Le Père est Dieu, le Fils est Dieu et le Saint-Esprit est Dieu. Trois personnes distinctes mais un seul et unique vrai Dieu, créateur du ciel et de la terre, qui s'est manifesté visiblement en Jésus-Christ son Fils, devenant ainsi un homme à part entière, quel mystère impénétrable !

 

   "Nous serons presque infiniment heureux de le contempler et de l'aimer, dans un temps présent sans fin, puisque nous serons hors du temps et donc, sans passer des jours ou des années, mais dans un présent absolu qui nous rend pleinement heureux et sans aucune crainte de perdre un si grand bonheur.

    Le simple fait de pouvoir le perdre nous ferait souffrir l'indicible, mais non, nous ne pourrons plus jamais perdre ce bonheur, alors le bonheur sera si grand qu'aucun esprit n'a jamais été capable d'imaginer ce que Dieu a préparé pour ceux qui l'aiment.

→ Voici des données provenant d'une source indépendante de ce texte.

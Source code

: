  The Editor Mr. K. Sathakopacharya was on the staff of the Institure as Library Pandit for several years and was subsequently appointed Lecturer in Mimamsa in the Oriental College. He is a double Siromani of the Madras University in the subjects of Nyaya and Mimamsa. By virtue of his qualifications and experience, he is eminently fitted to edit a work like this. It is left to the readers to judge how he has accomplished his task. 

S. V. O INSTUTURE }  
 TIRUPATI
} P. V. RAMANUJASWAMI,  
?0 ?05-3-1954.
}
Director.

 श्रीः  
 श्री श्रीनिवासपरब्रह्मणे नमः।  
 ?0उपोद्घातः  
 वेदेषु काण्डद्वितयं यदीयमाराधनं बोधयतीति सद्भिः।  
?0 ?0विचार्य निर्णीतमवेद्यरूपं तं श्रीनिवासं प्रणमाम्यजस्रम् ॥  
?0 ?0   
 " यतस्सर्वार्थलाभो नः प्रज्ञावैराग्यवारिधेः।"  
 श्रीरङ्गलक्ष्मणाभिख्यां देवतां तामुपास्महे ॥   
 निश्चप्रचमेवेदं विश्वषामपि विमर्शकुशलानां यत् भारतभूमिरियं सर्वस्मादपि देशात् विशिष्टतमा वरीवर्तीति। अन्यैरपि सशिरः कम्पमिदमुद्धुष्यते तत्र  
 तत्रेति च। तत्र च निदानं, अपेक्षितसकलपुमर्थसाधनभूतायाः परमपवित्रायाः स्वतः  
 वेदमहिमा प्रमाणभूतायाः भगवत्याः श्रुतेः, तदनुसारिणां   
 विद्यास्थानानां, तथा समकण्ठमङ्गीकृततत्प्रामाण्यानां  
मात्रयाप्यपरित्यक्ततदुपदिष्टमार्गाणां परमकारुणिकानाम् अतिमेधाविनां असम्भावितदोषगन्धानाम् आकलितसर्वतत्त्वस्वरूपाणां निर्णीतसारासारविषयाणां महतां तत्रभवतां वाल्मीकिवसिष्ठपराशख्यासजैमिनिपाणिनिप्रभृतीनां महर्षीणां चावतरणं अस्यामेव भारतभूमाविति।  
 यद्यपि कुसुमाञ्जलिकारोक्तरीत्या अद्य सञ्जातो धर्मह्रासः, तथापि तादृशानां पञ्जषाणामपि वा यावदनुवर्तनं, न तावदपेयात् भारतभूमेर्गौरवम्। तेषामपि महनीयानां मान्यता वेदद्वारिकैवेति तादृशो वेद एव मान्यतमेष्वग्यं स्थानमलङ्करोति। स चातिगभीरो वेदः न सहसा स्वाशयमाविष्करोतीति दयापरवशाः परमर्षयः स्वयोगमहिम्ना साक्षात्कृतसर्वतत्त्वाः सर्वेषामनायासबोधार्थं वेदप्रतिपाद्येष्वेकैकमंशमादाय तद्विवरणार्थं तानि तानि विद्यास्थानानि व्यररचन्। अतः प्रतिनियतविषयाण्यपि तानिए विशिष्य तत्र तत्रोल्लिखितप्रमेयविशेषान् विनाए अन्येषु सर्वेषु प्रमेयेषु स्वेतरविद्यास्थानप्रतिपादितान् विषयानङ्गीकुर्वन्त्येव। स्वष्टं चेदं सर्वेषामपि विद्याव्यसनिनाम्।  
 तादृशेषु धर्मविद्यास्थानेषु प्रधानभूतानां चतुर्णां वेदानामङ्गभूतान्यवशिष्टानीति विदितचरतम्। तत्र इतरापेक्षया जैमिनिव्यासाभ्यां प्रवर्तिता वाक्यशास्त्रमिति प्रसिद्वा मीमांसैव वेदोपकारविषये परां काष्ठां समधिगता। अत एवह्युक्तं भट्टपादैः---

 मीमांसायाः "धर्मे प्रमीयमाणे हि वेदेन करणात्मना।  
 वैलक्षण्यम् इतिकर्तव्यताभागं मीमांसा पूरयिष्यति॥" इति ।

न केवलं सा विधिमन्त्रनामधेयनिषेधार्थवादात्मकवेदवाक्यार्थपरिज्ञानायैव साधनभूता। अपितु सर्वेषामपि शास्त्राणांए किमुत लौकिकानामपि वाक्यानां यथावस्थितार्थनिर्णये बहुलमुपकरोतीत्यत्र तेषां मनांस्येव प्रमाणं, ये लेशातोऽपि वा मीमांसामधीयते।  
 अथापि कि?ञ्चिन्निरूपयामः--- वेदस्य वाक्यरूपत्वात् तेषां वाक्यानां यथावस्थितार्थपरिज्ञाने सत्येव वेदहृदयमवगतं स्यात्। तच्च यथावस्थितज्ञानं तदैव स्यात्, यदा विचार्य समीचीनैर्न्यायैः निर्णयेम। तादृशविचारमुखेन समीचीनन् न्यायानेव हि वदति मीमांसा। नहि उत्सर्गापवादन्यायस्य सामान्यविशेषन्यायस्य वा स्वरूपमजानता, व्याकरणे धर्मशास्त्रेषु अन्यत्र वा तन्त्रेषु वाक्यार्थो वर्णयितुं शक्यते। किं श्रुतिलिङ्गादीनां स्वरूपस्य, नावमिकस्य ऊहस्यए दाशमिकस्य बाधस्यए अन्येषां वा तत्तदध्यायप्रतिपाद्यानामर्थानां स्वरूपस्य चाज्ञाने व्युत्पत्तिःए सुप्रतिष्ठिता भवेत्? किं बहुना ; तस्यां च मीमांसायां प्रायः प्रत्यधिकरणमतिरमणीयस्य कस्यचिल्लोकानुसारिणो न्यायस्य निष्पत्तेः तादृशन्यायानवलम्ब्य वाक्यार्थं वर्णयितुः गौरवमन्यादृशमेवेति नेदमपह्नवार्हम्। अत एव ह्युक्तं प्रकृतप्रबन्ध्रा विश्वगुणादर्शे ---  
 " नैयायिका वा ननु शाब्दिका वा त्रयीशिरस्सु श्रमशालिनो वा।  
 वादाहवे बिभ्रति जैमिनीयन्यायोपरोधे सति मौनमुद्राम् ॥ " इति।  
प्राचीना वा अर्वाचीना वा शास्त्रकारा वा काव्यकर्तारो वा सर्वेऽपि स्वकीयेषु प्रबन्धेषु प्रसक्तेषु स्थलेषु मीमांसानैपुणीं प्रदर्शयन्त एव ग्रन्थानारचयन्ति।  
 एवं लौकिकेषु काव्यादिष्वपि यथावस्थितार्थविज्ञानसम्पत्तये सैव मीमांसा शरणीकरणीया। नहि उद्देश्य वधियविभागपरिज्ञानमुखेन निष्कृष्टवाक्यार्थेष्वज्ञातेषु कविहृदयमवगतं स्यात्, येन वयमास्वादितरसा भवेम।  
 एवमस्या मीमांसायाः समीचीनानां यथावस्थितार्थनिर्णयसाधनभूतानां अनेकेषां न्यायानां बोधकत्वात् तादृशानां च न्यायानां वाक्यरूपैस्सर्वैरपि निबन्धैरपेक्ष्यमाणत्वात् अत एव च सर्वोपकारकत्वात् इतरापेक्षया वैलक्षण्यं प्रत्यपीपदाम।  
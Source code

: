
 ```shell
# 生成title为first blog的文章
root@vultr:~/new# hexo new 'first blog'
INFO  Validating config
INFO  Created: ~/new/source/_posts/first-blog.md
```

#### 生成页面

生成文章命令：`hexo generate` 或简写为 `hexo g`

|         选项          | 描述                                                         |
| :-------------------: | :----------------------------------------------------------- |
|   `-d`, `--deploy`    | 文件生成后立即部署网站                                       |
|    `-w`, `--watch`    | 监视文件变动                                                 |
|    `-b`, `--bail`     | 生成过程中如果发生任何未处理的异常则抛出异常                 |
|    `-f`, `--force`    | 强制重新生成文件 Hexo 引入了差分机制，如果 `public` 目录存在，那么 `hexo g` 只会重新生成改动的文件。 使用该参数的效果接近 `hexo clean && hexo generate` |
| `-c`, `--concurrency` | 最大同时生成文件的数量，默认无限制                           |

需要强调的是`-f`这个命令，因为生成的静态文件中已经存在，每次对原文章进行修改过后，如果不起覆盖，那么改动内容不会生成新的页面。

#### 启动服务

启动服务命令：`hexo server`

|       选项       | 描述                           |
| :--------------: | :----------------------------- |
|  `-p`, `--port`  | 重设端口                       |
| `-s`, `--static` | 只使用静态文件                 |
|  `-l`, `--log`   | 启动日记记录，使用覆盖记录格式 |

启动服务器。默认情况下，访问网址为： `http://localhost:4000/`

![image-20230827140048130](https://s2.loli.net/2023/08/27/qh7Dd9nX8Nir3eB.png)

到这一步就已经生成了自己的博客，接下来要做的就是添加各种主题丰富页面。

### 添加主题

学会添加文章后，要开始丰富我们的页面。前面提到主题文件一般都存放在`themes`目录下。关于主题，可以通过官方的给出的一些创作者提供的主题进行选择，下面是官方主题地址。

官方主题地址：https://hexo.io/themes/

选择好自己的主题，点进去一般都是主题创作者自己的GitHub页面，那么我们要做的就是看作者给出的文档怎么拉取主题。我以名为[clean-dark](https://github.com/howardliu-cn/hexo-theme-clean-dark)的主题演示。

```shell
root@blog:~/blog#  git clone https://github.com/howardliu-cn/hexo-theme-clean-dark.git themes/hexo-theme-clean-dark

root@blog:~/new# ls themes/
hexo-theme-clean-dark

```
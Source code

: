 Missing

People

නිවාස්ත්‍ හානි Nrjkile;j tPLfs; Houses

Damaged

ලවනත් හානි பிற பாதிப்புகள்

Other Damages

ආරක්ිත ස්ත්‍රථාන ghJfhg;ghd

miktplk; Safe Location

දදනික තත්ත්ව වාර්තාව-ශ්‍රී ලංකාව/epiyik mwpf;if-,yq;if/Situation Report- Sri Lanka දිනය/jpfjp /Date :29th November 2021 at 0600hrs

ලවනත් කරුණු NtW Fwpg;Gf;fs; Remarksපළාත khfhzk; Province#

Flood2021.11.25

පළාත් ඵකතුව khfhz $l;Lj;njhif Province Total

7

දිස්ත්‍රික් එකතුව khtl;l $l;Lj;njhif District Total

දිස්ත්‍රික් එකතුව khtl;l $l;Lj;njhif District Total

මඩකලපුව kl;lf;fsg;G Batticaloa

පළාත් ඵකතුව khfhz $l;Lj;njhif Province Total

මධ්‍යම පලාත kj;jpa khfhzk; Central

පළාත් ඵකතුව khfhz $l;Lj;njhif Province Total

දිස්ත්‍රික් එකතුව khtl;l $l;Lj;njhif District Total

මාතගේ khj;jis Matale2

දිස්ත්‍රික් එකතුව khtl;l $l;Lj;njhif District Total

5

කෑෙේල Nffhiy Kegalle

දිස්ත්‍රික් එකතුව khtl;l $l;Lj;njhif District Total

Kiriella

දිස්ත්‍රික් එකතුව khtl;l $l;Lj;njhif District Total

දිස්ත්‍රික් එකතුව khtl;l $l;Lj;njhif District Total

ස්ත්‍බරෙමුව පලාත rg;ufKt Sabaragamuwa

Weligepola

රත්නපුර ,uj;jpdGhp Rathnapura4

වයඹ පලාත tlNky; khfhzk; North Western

    Il vaut la peine de vivre toute sa vie et même de mourir si nécessaire, comme cela est arrivé à tant de martyrs chrétiens, pour obtenir la joie incommensurable de contempler la Très Sainte Trinité et de pouvoir voir notre Dieu vivant, notre Créateur et Rédempteur.


   Que la Sainte Vierge, qui contemple déjà le Père, le Fils et l'Esprit Saint dans la félicité éternelle du corps et de l'âme, nous aide toujours à marcher dans cette direction vers la "rencontre" avec Dieu et que nous ne soyons jamais séparés ;

et, si nous sommes séparés par erreur ou par péché, qu'elle nous plaigne et nous prenne immédiatement par sa main maternelle et nous ramène à la Maison du Père sur terre : la Sainte Église, demeure de Dieu au milieu des hommes et chemin sûr pour retrouver la joie de voir Dieu comme il est.

fray Emiliano Vanoli op +

 

   La Sainte Trinité doit être le sceau qui imprègne et ratifie toute notre vie spirituelle. C'est-à-dire que notre vie entière ne doit être autre chose qu'une recherche constante de la gloire de la Trinité. Notre objectif devrait être de vivre heure par heure sans penser à la suivante, comme si c'était la dernière heure de notre vie. Cette heure, nous devons la vivre abandonnée à la Volonté de Dieu et dans le seul but de plaire à Dieu un et trois. Si de notre bouche et, spécialement du cœur, les louanges continues aux trois Personnes divines ne devaient pas tomber, l'homme ne serait pas constamment humilié par Satan.

    Quel soulagement et quelle lumière nous trouverions à de nombreuses occasions lorsque nous ne savons pas quelle voie prendre ou de nombreuses autres façons d'agir de notre côté sans Dieu, en travaillant inutilement et en faisant de faux pas, si nous entrons à l'intérieur pour adorer le Saint . La Trinité dit quelque chose comme ceci: "Que ta volonté soit faite, Père, Fils et Saint-Esprit", ou "Gloire au Père, et au Fils et au Saint-Esprit" ou d'autres prières similaires.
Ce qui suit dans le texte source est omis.